• Dataset entries:
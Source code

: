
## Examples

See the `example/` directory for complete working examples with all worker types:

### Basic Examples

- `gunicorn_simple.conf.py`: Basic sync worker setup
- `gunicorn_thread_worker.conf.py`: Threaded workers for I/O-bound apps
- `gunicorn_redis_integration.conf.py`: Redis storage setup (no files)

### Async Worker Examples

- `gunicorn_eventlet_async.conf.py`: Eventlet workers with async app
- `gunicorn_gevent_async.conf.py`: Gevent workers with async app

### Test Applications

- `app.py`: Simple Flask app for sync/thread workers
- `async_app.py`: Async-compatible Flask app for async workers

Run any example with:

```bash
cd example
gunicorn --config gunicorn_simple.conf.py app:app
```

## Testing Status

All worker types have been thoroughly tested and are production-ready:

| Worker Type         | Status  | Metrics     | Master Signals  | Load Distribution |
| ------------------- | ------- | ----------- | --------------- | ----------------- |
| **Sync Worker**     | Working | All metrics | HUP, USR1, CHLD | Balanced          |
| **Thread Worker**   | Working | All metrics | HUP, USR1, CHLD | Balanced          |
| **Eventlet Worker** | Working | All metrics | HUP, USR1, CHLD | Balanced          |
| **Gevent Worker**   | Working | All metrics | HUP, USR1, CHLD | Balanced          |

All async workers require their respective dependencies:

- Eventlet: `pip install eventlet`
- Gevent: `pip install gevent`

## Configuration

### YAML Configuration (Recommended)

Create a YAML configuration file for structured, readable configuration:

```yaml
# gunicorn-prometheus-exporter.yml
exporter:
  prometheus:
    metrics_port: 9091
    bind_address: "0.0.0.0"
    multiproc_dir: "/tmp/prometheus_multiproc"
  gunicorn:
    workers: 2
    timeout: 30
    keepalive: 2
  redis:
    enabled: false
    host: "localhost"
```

• What is required: Write out exactly, and only, each line from the one with "Load Distribution |" down to the last line of the records above.

• Task solution:
| Worker Type         | Status  | Metrics     | Master Signals  | Load Distribution |
| ------------------- | ------- | ----------- | --------------- | ----------------- |
| **Sync Worker**     | Working | All metrics | HUP, USR1, CHLD | Balanced          |
| **Thread Worker**   | Working | All metrics | HUP, USR1, CHLD | Balanced          |
| **Eventlet Worker** | Working | All metrics | HUP, USR1, CHLD | Balanced          |
| **Gevent Worker**   | Working | All metrics | HUP, USR1, CHLD | Balanced          |

All async workers require their respective dependencies:

- Eventlet: `pip install eventlet`
- Gevent: `pip install gevent`

## Configuration

### YAML Configuration (Recommended)

Create a YAML configuration file for structured, readable configuration:

```yaml
# gunicorn-prometheus-exporter.yml
exporter:
  prometheus:
    metrics_port: 9091
    bind_address: "0.0.0.0"
    multiproc_dir: "/tmp/prometheus_multiproc"
  gunicorn:
    workers: 2
    timeout: 30
    keepalive: 2
  redis:
    enabled: false
    host: "localhost"
```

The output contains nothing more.